> _Stored data_:
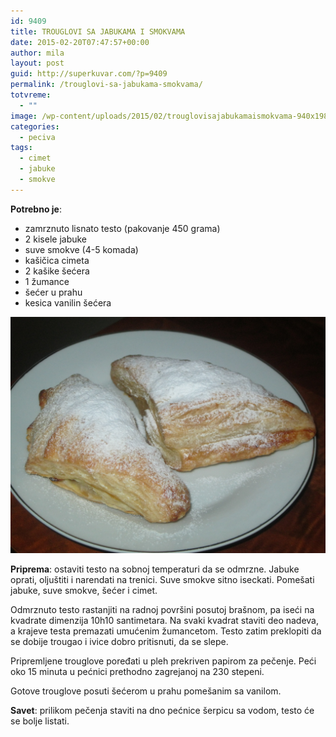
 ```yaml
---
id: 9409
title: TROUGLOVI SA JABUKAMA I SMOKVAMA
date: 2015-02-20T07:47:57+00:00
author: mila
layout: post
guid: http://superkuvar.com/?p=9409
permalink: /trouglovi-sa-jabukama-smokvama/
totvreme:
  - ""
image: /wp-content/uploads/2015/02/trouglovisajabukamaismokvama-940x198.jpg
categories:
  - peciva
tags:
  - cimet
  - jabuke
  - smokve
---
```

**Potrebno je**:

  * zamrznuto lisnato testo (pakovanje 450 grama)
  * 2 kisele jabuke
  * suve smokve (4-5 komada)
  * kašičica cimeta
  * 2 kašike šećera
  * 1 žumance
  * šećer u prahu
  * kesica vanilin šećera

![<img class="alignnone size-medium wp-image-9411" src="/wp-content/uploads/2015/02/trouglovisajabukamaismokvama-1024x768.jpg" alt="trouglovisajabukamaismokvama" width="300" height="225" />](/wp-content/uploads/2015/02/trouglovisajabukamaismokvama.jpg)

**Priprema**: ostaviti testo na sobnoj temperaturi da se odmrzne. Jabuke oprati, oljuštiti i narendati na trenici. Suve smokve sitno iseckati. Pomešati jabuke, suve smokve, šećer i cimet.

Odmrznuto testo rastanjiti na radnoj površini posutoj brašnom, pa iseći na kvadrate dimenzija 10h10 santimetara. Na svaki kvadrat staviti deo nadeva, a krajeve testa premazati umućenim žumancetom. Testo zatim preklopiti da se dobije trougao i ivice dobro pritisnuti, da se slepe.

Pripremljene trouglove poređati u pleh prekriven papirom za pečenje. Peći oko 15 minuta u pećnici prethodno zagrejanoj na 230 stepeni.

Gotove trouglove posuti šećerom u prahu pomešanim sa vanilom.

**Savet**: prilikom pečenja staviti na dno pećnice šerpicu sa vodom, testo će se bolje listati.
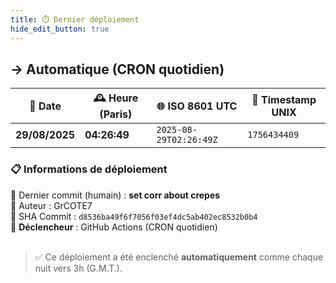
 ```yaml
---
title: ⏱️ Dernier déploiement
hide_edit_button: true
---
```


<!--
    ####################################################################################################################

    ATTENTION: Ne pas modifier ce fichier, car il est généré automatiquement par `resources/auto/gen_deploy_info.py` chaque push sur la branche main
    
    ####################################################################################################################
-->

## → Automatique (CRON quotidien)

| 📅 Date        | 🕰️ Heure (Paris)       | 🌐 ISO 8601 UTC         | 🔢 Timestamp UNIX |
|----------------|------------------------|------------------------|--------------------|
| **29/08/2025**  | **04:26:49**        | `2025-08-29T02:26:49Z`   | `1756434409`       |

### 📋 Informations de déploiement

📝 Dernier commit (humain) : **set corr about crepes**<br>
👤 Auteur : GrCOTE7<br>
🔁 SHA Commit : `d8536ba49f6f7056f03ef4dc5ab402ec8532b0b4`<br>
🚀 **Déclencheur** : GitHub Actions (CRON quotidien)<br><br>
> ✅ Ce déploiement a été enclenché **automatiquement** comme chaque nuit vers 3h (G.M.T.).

> _EXERCISE AIM_: Copy out nothing but the lines from the beginning of the records through the one that contains "kesica vanilin šećera". Skip the pictures.

> _RESPONSE_:
 ```yaml
---
id: 9409
title: TROUGLOVI SA JABUKAMA I SMOKVAMA
date: 2015-02-20T07:47:57+00:00
author: mila
layout: post
guid: http://superkuvar.com/?p=9409
permalink: /trouglovi-sa-jabukama-smokvama/
totvreme:
  - ""
image: /wp-content/uploads/2015/02/trouglovisajabukamaismokvama-940x198.jpg
categories:
  - peciva
tags:
  - cimet
  - jabuke
  - smokve
---
```

**Potrebno je**:

  * zamrznuto lisnato testo (pakovanje 450 grama)
  * 2 kisele jabuke
  * suve smokve (4-5 komada)
  * kašičica cimeta
  * 2 kašike šećera
  * 1 žumance
  * šećer u prahu
  * kesica vanilin šećera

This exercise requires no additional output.